If every individual who has some mental health knowledge does this we can tackle this epidemic head on and work in tandem with mental health professionals around the world.
We can also learn from the work other countries are doing in Singapore and Hong Kong where there are innovative initiatives encouraging the mentally ill to get back into work. They are investing heavily in mental health projects that encourage the reintegration of the mentally unwell into society.
I just finished a scroll working with severely mentally ill patients in Malaysia, created for World Mental Health Day, this scroll documents the internal landscape of the patients and working on it was a positive experience. My vision is to create scrolls with mentally ill people all over the world. At the conference I spoke to representatives from Hong Kong and Singapore, leaders in mental health provision, and they expressed an interest in working with me. It's exciting.

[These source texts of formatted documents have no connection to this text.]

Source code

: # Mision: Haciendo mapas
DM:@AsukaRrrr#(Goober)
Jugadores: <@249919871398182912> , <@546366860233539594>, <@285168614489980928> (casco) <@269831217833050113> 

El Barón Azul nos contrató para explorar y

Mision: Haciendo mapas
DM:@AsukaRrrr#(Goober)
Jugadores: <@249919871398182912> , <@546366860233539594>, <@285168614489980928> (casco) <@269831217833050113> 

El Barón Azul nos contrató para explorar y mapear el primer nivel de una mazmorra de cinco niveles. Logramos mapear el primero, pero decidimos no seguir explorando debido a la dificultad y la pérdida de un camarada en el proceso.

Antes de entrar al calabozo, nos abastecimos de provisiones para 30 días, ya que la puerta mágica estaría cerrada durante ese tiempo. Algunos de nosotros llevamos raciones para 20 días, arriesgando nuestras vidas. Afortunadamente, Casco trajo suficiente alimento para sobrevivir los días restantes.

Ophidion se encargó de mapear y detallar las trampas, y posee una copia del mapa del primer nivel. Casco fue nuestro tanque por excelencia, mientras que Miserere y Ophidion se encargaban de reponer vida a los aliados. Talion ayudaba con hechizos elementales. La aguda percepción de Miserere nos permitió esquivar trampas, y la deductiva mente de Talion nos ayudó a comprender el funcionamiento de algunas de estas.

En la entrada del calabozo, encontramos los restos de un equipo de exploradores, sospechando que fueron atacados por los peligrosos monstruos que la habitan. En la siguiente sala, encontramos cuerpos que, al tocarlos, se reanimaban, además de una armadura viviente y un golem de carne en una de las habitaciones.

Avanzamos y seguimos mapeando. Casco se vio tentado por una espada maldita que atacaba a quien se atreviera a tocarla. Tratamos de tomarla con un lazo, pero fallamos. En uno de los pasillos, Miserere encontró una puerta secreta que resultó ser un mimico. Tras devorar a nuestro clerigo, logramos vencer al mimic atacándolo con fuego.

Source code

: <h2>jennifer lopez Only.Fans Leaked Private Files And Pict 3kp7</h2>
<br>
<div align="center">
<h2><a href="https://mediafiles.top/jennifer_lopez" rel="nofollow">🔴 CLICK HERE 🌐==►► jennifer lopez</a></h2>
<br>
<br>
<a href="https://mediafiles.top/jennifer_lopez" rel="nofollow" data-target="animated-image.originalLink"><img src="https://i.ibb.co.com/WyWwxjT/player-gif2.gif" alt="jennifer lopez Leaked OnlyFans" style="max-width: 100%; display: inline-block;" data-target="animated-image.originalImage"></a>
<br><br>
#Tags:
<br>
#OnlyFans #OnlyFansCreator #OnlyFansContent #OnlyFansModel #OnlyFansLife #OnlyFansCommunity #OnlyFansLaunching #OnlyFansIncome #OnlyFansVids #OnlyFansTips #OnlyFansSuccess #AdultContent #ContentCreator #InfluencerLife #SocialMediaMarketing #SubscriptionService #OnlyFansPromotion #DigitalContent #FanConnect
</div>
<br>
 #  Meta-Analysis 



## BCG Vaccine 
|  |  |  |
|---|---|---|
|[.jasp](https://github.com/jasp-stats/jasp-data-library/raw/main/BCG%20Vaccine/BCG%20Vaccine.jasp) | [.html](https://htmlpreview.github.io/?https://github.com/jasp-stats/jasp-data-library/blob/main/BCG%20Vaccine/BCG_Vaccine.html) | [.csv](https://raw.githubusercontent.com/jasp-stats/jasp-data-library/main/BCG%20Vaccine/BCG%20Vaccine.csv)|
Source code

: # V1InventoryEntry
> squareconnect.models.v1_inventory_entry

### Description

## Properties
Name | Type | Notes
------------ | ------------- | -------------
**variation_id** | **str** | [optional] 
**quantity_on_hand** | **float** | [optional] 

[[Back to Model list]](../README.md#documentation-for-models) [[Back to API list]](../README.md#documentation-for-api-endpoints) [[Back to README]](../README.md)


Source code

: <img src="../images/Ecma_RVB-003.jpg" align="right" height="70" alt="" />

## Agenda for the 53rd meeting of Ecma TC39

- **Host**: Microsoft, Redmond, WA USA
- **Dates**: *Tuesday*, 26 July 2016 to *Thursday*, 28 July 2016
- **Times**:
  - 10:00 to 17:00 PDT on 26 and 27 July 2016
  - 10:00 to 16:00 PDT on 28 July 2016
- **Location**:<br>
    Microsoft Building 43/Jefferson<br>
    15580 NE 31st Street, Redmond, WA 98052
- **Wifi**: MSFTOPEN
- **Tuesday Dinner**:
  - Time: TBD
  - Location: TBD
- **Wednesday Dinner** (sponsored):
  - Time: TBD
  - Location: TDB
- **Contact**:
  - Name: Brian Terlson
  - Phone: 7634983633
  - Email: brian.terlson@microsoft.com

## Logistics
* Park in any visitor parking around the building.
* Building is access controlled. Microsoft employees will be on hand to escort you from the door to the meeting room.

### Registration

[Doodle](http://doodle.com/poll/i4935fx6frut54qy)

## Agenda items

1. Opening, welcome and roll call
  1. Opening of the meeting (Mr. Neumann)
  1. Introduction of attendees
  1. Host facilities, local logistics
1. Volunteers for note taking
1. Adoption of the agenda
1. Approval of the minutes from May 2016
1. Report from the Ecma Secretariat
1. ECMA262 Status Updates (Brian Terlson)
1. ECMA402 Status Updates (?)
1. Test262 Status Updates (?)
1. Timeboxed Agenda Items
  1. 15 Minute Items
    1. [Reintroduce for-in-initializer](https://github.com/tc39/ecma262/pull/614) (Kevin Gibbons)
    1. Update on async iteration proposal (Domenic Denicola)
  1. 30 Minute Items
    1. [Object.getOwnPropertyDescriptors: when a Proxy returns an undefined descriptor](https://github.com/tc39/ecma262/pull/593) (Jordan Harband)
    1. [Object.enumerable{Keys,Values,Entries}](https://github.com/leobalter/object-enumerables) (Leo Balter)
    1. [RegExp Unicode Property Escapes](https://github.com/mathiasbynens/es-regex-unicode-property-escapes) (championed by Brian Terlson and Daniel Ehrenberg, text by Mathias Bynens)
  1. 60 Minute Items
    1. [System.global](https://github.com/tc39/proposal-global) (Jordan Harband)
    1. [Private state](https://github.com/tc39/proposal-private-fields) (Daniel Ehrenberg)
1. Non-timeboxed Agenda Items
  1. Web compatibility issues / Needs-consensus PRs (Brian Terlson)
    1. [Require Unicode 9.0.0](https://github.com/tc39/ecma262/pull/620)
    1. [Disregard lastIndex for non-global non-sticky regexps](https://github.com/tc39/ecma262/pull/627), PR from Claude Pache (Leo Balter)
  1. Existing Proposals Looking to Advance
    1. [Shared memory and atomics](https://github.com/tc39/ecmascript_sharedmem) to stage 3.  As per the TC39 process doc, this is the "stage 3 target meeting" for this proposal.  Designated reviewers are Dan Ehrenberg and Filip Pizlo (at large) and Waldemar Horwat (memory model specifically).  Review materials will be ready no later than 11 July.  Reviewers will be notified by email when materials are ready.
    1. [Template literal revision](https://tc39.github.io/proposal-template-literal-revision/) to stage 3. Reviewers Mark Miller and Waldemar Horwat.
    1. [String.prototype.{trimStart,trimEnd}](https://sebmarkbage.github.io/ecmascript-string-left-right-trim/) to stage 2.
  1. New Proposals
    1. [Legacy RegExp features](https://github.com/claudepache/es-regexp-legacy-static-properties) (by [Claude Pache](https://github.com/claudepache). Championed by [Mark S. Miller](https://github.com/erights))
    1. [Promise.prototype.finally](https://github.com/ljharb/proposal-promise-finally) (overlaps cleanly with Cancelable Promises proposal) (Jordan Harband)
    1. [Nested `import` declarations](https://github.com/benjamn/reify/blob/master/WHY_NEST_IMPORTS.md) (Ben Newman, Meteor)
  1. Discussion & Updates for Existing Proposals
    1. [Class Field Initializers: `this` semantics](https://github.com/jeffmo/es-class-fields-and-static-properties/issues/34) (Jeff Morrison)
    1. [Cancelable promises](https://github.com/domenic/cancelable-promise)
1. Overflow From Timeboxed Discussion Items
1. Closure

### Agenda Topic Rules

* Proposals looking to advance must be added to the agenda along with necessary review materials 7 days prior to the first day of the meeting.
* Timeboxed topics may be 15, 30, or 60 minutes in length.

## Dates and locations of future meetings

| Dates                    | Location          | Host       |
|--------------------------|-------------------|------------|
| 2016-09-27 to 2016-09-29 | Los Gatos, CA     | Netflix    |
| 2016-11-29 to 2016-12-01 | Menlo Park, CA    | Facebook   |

Even though the UK government is investing in mental health I think the scale of the problem is such that there will always be people who slip through the net, but we still have to reach them all and keep fighting, explaining and trying to make the world understand that mental torment is real, debilitating and can destroy lives without proper support. Sometimes just a little help can go a long way.
Mental Health 4 All our global citizens - especially teaching mental health to our young providing them with the tools to cope with the rigours of our fast paced world - that's what we must work towards.